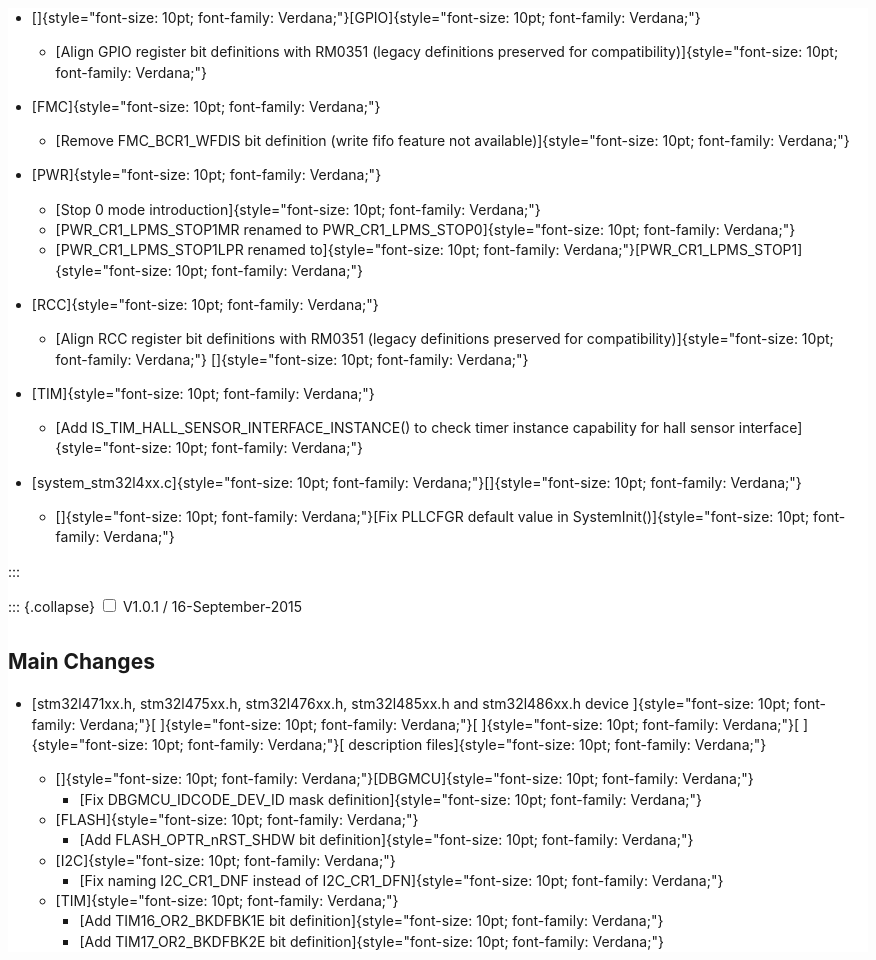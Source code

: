   - []{style="font-size: 10pt; font-family: Verdana;"}[GPIO]{style="font-size: 10pt; font-family: Verdana;"}
    - [Align GPIO register bit definitions with RM0351 (legacy definitions
    preserved for
    compatibility)]{style="font-size: 10pt; font-family: Verdana;"}
  - [FMC]{style="font-size: 10pt; font-family: Verdana;"}
    - [Remove FMC\_BCR1\_WFDIS bit definition (write fifo feature not
    available)]{style="font-size: 10pt; font-family: Verdana;"}
  - [PWR]{style="font-size: 10pt; font-family: Verdana;"}   
    -  [Stop 0 mode introduction]{style="font-size: 10pt; font-family: Verdana;"}
      - [PWR\_CR1\_LPMS\_STOP1MR renamed to PWR\_CR1\_LPMS\_STOP0]{style="font-size: 10pt; font-family: Verdana;"}
      - [PWR\_CR1\_LPMS\_STOP1LPR renamed to]{style="font-size: 10pt; font-family: Verdana;"}[PWR\_CR1\_LPMS\_STOP1]{style="font-size: 10pt; font-family: Verdana;"}
  - [RCC]{style="font-size: 10pt; font-family: Verdana;"}
    - [Align RCC register bit definitions with RM0351 (legacy
        definitions preserved for
        compatibility)]{style="font-size: 10pt; font-family: Verdana;"}
    []{style="font-size: 10pt; font-family: Verdana;"}
  - [TIM]{style="font-size: 10pt; font-family: Verdana;"}
    - [Add IS\_TIM\_HALL\_SENSOR\_INTERFACE\_INSTANCE() to check timer
    instance capability for hall sensor
    interface]{style="font-size: 10pt; font-family: Verdana;"}

- [system\_stm32l4xx.c]{style="font-size: 10pt; font-family: Verdana;"}[]{style="font-size: 10pt; font-family: Verdana;"}
  - []{style="font-size: 10pt; font-family: Verdana;"}[Fix PLLCFGR
    default value in
    SystemInit()]{style="font-size: 10pt; font-family: Verdana;"}

</div>
:::

::: {.collapse}
<input type="checkbox" id="collapse-section17" aria-hidden="true">
<label for="collapse-section17" aria-hidden="true">V1.0.1 / 16-September-2015</label>
<div>


## Main Changes

- [stm32l471xx.h, stm32l475xx.h, stm32l476xx.h, stm32l485xx.h and stm32l486xx.h device
]{style="font-size: 10pt; font-family: Verdana;"}[
]{style="font-size: 10pt; font-family: Verdana;"}[
]{style="font-size: 10pt; font-family: Verdana;"}[
]{style="font-size: 10pt; font-family: Verdana;"}[
description files]{style="font-size: 10pt; font-family: Verdana;"}

  - []{style="font-size: 10pt; font-family: Verdana;"}[DBGMCU]{style="font-size: 10pt; font-family: Verdana;"}
    - [Fix DBGMCU\_IDCODE\_DEV\_ID mask
    definition]{style="font-size: 10pt; font-family: Verdana;"}
  - [FLASH]{style="font-size: 10pt; font-family: Verdana;"}
    - [Add FLASH\_OPTR\_nRST\_SHDW bit
    definition]{style="font-size: 10pt; font-family: Verdana;"}
  - [I2C]{style="font-size: 10pt; font-family: Verdana;"}
    - [Fix naming I2C\_CR1\_DNF instead of
    I2C\_CR1\_DFN]{style="font-size: 10pt; font-family: Verdana;"}
  - [TIM]{style="font-size: 10pt; font-family: Verdana;"}
    - [Add TIM16\_OR2\_BKDFBK1E bit definition]{style="font-size: 10pt; font-family: Verdana;"}
    - [Add TIM17\_OR2\_BKDFBK2E bit definition]{style="font-size: 10pt; font-family: Verdana;"}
.....
* _Task brief_
Only lines containing the string "DBGMCU" are needed. Pull each of them out of the records above.

* _Expected answer_
  - []{style="font-size: 10pt; font-family: Verdana;"}[DBGMCU]{style="font-size: 10pt; font-family: Verdana;"}
    - [Fix DBGMCU\_IDCODE\_DEV\_ID mask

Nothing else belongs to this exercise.